Fullalove
Page 18
If it’s Thursday it must be the blue polka-dot-pattern tie and the charcoal jacket. Conversely (and much more usefully), if it’s the blue polka-dot-pattern tie and the charcoal jacket, it must be Thursday. The times beyond counting when it has got to that time of the day and a glance down at the colours rolling over the hump of my stomach has steadied me and given me a bearing; a hand-hold on the tilted deck, a fixed point in the churning chaos.
It is a trick that wouldn’t work for me today though, because today my neckwear is of the mourning variety, glummest black, in honour of a former colleague, Curtis Preece, just thirty and everything to play for, who is lying twenty-five feet away from me in a cedar casket, under a single tasteful cross of Arum lilies, before the altar of the church known as the ‘Printers’ Cathedral’, St Brides.

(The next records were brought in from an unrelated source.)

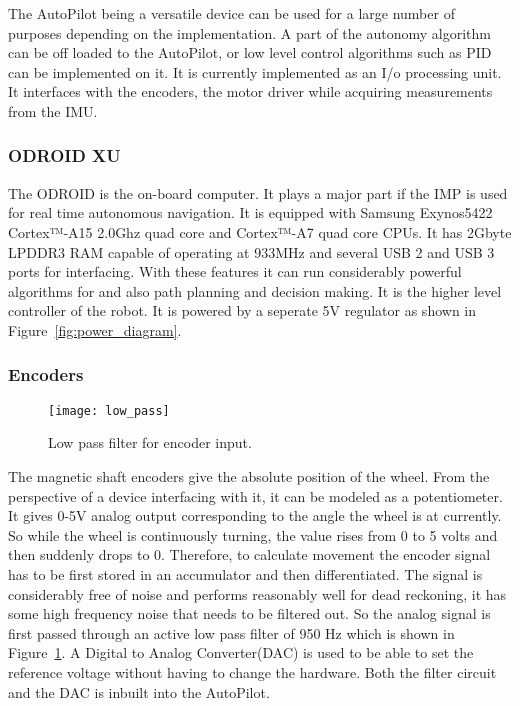 The AutoPilot being a versatile device can be used for a large number of purposes depending on the implementation. A part of the autonomy algorithm can be off loaded to the AutoPilot, or low level control algorithms such as PID can be implemented on it. It is currently implemented as an I/o processing unit. It interfaces with the encoders, the motor driver while acquiring measurements from the IMU.

\subsubsection{ODROID XU}

The ODROID is the on-board computer. It plays a major part if the IMP is used for real time autonomous navigation. It is equipped with Samsung Exynos5422 Cortex™-A15 2.0Ghz quad core and Cortex™-A7 quad core CPUs. It has 2Gbyte LPDDR3 RAM capable of operating at 933MHz and several USB 2 and USB 3 ports for interfacing. With these features it can run considerably powerful algorithms for \slam and also path planning and decision making. It is the higher level controller of the robot. It is powered by a seperate 5V regulator as shown in Figure~\ref{fig:power_diagram}.

\subsubsection{Encoders}
\begin{figure}[h]
\centering
\texttt{[image: low\_pass]}
\caption{Low pass filter for encoder input.}
\label{fig:low_pass}
\end{figure}
The magnetic shaft encoders give the absolute position of the wheel. From the perspective of a device interfacing with it, it can be modeled as a potentiometer. It gives 0-5V analog output corresponding to the angle the wheel is at currently. So while the wheel is continuously turning, the value rises from 0 to 5 volts and then suddenly drops to 0. Therefore, to calculate movement the encoder signal has to be first stored in an accumulator and then differentiated. The signal is considerably free of noise and performs reasonably well for dead reckoning, it has some high frequency noise that needs to be filtered out. So the analog signal is first passed through an active low pass filter of 950 Hz which is shown in Figure~\ref{fig:low_pass}. A Digital to Analog Converter(DAC) is used to be able to set the reference voltage without having to change the hardware. Both the filter circuit and the DAC is inbuilt into the AutoPilot.

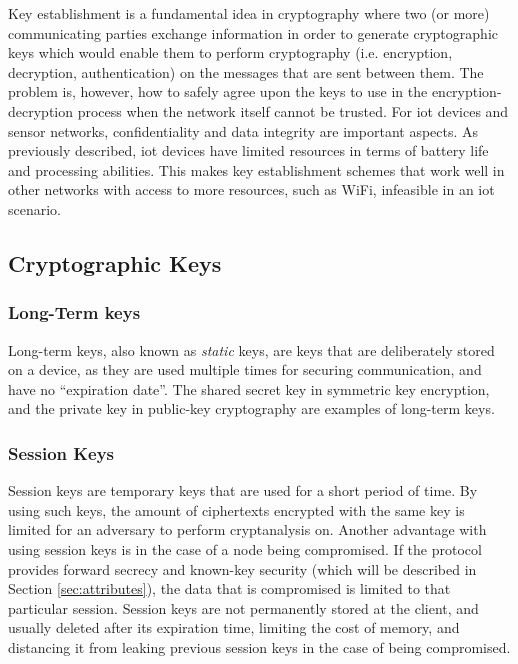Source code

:Key establishment is a fundamental idea in cryptography where two (or more) communicating parties exchange information in order to generate cryptographic keys which would enable them to perform cryptography (i.e. encryption, decryption, authentication) on the messages that are sent between them. The problem is, however, how to safely agree upon the keys to use in the encryption-decryption process when the network itself cannot be trusted. For \gls{iot} devices and sensor networks, confidentiality and data integrity are important aspects. As previously described, \gls{iot} devices have limited resources in terms of battery life and processing abilities. This makes key establishment schemes that work well in other networks with access to more resources, such as WiFi, infeasible in an \gls{iot} scenario.


\subsection{Cryptographic Keys}


\subsubsection{Long-Term keys}

Long-term keys, also known as \emph{static} keys, are keys that are deliberately stored on a device, as they are used multiple times for securing communication, and have no ``expiration date''. The shared secret key in symmetric key encryption, and the private key in public-key cryptography are examples of long-term keys.


\subsubsection{Session Keys}

Session keys are temporary keys that are used for a short period of time. By using such keys, the amount of ciphertexts encrypted with the same key is limited for an adversary to perform cryptanalysis on. Another advantage with using session keys is in the case of a node being compromised. If the protocol provides forward secrecy and known-key security (which will be described in Section \ref{sec:attributes}), the data that is compromised is limited to that particular session. Session keys are not permanently stored at the client, and usually deleted after its expiration time, limiting the cost of memory, and distancing it from leaking previous session keys in the case of being compromised.




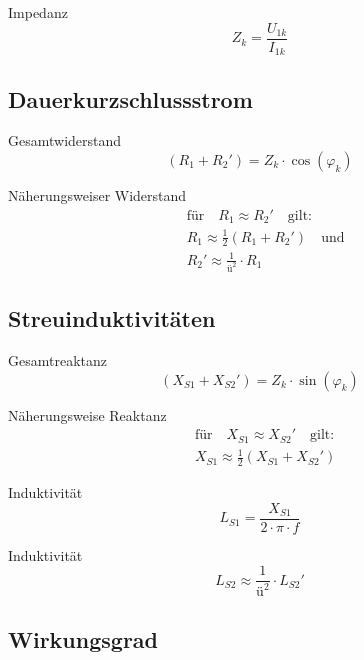 \documentclass[11pt, a4paper, draft, fleqn, twocolumn]{article}
\numberwithin{equation}{subsection}
\begin{document}
\noindent Impedanz
\begin{equation}
    Z_k = \frac{U_{1k}}{I_{1k}}
\end{equation}


\subsection{Dauerkurzschlussstrom}

Gesamtwiderstand
\begin{equation}
    (R_1 + R_2') = Z_k \cdot \cos(\varphi_k)
\end{equation}

\noindent Näherungsweiser Widerstand
\begin{equation}
\begin{split}
    & \text{für} \quad R_1 \approx R_2' \quad \text{gilt:} \\
    & R_1 \approx \frac{1}{2}(R_1 + R_2') \quad \text{und} \\
    & R_2' \approx \frac{1}{\text{ü}^2}\cdot R_1
\end{split}
\end{equation}


\subsection{Streuinduktivitäten}

Gesamtreaktanz
\begin{equation}
    (X_{S1} + X_{S2}') = Z_k \cdot \sin(\varphi_k)
\end{equation}

\noindent Näherungsweise Reaktanz
\begin{equation}
\begin{split}
    & \text{für} \quad X_{S1} \approx X_{S2}' \quad \text{gilt:} \\
    & X_{S1} \approx \frac{1}{2}(X_{S1} + X_{S2}')
\end{split}
\end{equation}

\noindent Induktivität
\begin{equation}
    L_{S1} = \frac{X_{S1}}{2 \cdot \pi \cdot f}
\end{equation}

\noindent Induktivität
\begin{equation}
    L_{S2} \approx \frac{1}{\text{ü}^2} \cdot L_{S2}'
\end{equation}


\subsection{Wirkungsgrad}
\end{document}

Curtis had come to the notice of Howie Dosson when he interviewed him, and many other prominent media figures, for his university magazine. He was on an instant upmove that left Sebastian-Dominic, to name one, looking as if he had never got out of the traps. Curtis made his name breaking the story of the Cabinet Minister discovered dining naked with three boys in chorister drag, had quickly become a familiar face on late-night television, and was already being spoken of as editor material. He had in fact just been appointed launch editor of a new through-colour, youth-oriented Saturday supplement (‘A Nova for the nineties’) when, a week ago, he removed his shoes, folded his jacket neatly on top of them on the platform, and jumped in front of a west-bound District Line train.
The original driver spotted him and braked in time, but he walked on into a tunnel, waited at a bend, and then threw himself in front of a train where the driver had no chance to stop. It turned out he had left a single-line streamer message scrolling right to left across the screen of his terminal at the paper: ‘Perhaps you’ve confused me with someone who gives a shit.’ Seamlessly repeated, white on infinite blue, half-bumper sticker, half-suicide note.

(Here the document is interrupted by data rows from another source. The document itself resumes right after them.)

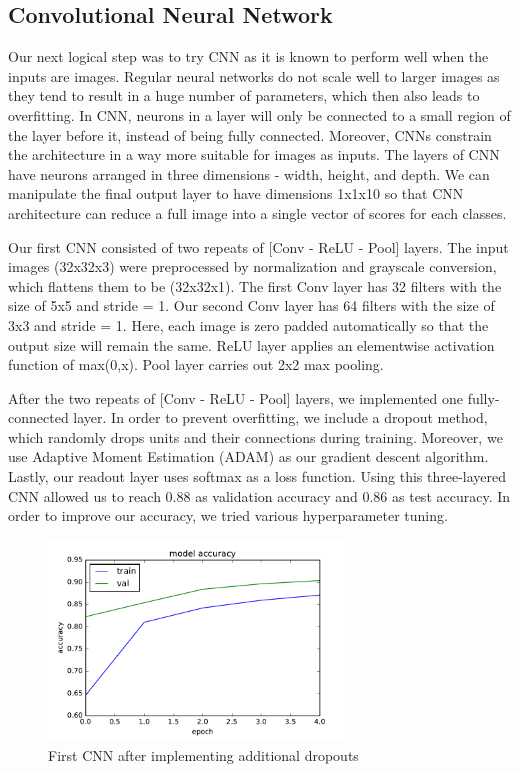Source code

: \documentclass[12pt]{article}
\begin{document}
\subsection{Convolutional Neural Network}
\indent \indent Our next logical step was to try CNN as it is known to perform well when the inputs are images. Regular neural networks do not scale well to larger images as they tend to result in a huge number of parameters, which then also leads to overfitting. In CNN, neurons in a layer will only be connected to a small region of the layer before it, instead of being fully connected.  Moreover, CNNs constrain the architecture in a way more suitable for images as inputs. The layers of CNN have neurons arranged in three dimensions - width, height, and depth. We can manipulate the final output layer to have dimensions 1x1x10 so that CNN architecture can reduce a full image into a single vector of scores for each classes. 


\indent Our first CNN consisted of two repeats of [Conv - ReLU - Pool] layers. The input images (32x32x3) were preprocessed by normalization and grayscale conversion, which flattens them to be (32x32x1). The first Conv layer has 32 filters with the size of 5x5 and stride = 1. Our second Conv layer has 64 filters with the size of 3x3 and stride = 1. Here, each image is zero padded automatically so that the output size will remain the same. ReLU layer applies an elementwise activation function of max(0,x). Pool layer carries out 2x2 max pooling. 

\indent After the two repeats of [Conv - ReLU - Pool] layers, we implemented one fully-connected layer. In order to prevent overfitting, we include a dropout method, which randomly drops units and their connections during training. Moreover, we use Adaptive Moment Estimation (ADAM) as our gradient descent algorithm. Lastly, our readout layer uses softmax as a loss function. Using this three-layered CNN allowed us to reach 0.88 as validation accuracy and 0.86 as test accuracy. In order to improve our accuracy, we tried various hyperparameter tuning. 

\begin{figure}[!tpb]
	\centerline{\includegraphics[width=80mm]{Accuracy_conv32_5x5_conv64_5x5_fc1024_all_dropout0_25.pdf}}
	\caption{\label{Figure 2}
		First CNN after implementing additional dropouts}
\end{figure}
\end{document}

The choir are singing something that, even inside their freakish blizzard of human noise, doesn’t sound like a hymn:
What have I got
That makes you want to love me?
Is it my body?
Or someone I might be?
Something inside me?
You better tell me. Tell me.
It’s really up to you.
Have you got the time to find out
Who I really am?
The order of service says that this is a song by Alice Cooper, although it is hard to believe. Printed below the lyric, for some reason, is Curtis Preece’s favourite recipe for mango chutney.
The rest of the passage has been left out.